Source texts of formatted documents
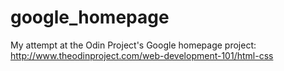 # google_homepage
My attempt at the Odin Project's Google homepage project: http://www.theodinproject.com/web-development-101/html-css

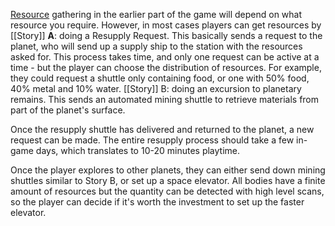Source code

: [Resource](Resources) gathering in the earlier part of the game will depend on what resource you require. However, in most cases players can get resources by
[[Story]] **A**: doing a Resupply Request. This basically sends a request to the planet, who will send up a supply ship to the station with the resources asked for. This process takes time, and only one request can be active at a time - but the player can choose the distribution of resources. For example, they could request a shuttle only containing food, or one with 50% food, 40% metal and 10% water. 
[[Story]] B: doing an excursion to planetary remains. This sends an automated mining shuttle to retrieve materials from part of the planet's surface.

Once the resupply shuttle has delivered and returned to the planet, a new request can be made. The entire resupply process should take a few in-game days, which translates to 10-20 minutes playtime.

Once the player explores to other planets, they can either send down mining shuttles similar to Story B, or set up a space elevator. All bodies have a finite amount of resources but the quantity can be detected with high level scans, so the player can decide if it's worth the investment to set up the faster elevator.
...
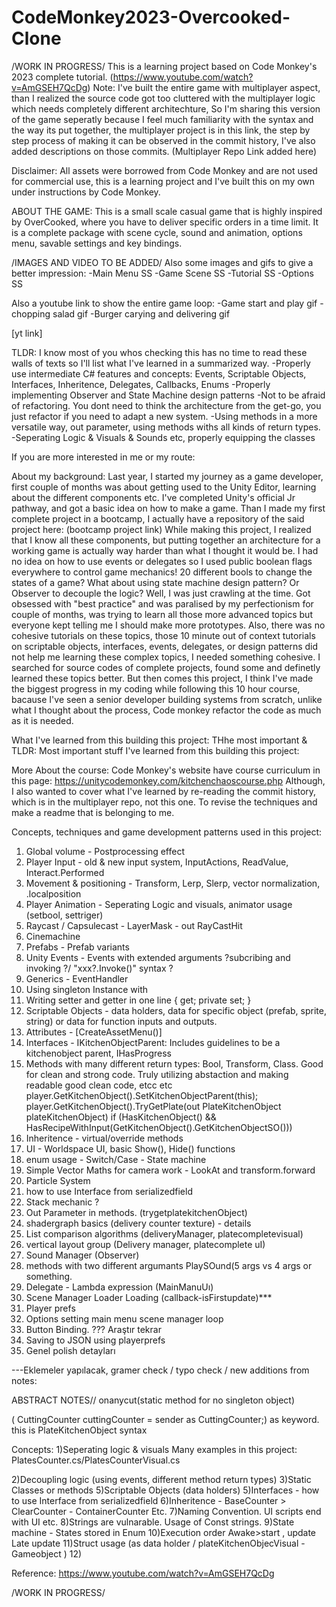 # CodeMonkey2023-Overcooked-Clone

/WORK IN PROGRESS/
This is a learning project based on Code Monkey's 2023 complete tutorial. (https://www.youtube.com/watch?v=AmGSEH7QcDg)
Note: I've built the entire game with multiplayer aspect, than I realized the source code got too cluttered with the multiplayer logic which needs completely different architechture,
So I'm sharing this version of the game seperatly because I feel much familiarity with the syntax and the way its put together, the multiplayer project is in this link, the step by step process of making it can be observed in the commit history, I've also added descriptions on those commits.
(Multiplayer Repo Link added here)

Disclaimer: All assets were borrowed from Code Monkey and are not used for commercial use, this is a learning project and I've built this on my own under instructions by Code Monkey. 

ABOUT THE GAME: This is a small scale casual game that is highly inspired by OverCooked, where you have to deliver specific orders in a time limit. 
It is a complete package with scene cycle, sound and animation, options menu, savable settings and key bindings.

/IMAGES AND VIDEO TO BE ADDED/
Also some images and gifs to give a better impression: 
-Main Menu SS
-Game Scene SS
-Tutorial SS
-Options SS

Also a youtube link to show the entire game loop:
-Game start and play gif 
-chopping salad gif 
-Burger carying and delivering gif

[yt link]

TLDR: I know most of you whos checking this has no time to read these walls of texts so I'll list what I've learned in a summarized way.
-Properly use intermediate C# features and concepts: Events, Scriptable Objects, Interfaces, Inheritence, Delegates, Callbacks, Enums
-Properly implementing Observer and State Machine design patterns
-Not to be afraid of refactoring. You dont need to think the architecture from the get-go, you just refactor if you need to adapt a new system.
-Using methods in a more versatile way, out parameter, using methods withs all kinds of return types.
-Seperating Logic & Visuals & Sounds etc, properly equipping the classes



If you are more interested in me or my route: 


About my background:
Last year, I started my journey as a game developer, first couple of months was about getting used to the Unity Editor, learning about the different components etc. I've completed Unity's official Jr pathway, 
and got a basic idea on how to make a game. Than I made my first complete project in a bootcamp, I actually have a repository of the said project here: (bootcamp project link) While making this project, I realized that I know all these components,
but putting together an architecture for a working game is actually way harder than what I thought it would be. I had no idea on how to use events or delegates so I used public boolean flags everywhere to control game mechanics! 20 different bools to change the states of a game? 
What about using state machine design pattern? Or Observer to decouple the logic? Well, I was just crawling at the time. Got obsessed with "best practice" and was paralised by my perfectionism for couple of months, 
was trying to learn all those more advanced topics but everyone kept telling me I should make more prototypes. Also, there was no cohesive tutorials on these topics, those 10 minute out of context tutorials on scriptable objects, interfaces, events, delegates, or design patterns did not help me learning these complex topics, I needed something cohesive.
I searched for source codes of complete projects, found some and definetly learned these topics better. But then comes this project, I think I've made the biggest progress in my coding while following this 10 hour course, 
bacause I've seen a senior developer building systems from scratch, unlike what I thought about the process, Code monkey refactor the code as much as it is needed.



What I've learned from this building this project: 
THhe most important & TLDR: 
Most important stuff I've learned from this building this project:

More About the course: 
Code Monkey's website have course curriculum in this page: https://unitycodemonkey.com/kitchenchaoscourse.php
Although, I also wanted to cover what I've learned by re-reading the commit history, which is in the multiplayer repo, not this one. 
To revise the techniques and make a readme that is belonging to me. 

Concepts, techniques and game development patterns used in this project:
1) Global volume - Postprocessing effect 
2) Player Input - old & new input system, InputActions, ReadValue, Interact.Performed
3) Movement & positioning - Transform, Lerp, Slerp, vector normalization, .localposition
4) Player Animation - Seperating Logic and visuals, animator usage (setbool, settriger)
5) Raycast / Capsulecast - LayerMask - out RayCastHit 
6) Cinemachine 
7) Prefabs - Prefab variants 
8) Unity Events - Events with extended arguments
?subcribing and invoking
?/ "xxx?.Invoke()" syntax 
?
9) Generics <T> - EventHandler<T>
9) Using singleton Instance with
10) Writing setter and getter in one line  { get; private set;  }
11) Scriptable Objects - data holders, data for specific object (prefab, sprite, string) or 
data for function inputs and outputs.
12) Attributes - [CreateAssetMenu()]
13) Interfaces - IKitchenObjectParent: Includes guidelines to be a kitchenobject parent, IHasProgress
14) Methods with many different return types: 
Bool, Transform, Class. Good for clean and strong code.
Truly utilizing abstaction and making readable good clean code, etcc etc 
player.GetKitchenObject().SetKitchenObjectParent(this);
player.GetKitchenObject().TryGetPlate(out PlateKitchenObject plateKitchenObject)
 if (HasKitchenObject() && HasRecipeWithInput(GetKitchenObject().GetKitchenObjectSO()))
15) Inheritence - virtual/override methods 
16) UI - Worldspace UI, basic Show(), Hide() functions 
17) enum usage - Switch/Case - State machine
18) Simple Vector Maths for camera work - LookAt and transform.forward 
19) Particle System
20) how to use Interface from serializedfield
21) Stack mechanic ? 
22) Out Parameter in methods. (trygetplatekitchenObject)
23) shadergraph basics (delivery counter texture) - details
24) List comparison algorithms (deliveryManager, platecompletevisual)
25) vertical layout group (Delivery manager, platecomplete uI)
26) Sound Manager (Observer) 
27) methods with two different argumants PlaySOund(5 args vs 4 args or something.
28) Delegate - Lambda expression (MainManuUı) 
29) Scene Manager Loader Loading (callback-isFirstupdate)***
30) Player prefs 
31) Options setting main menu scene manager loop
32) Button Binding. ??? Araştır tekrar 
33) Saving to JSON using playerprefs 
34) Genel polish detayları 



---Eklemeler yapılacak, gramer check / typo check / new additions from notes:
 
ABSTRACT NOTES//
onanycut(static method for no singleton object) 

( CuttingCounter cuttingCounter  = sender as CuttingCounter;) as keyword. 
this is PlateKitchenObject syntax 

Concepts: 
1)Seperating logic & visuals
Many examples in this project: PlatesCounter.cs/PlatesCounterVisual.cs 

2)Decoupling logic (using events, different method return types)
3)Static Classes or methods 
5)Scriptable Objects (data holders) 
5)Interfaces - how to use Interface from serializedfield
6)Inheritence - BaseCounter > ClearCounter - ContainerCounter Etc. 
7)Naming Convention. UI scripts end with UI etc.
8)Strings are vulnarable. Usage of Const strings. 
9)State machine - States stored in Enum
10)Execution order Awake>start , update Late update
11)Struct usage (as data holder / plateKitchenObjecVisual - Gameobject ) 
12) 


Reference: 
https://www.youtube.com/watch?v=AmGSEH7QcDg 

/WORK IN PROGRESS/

Exercise brief - An exact copy of the lines above, from the one containing "17) enum usage - Switch/Case - State machine" down to the one containing "9)State machine - States stored in Enum" and including both, is the whole answer; retype it and nothing else.

Result of this task -
17) enum usage - Switch/Case - State machine
18) Simple Vector Maths for camera work - LookAt and transform.forward 
19) Particle System
20) how to use Interface from serializedfield
21) Stack mechanic ? 
22) Out Parameter in methods. (trygetplatekitchenObject)
23) shadergraph basics (delivery counter texture) - details
24) List comparison algorithms (deliveryManager, platecompletevisual)
25) vertical layout group (Delivery manager, platecomplete uI)
26) Sound Manager (Observer) 
27) methods with two different argumants PlaySOund(5 args vs 4 args or something.
28) Delegate - Lambda expression (MainManuUı) 
29) Scene Manager Loader Loading (callback-isFirstupdate)***
30) Player prefs 
31) Options setting main menu scene manager loop
32) Button Binding. ??? Araştır tekrar 
33) Saving to JSON using playerprefs 
34) Genel polish detayları 



---Eklemeler yapılacak, gramer check / typo check / new additions from notes:
 
ABSTRACT NOTES//
onanycut(static method for no singleton object) 

( CuttingCounter cuttingCounter  = sender as CuttingCounter;) as keyword. 
this is PlateKitchenObject syntax 

Concepts: 
1)Seperating logic & visuals
Many examples in this project: PlatesCounter.cs/PlatesCounterVisual.cs 

2)Decoupling logic (using events, different method return types)
3)Static Classes or methods 
5)Scriptable Objects (data holders) 
5)Interfaces - how to use Interface from serializedfield
6)Inheritence - BaseCounter > ClearCounter - ContainerCounter Etc. 
7)Naming Convention. UI scripts end with UI etc.
8)Strings are vulnarable. Usage of Const strings. 
9)State machine - States stored in Enum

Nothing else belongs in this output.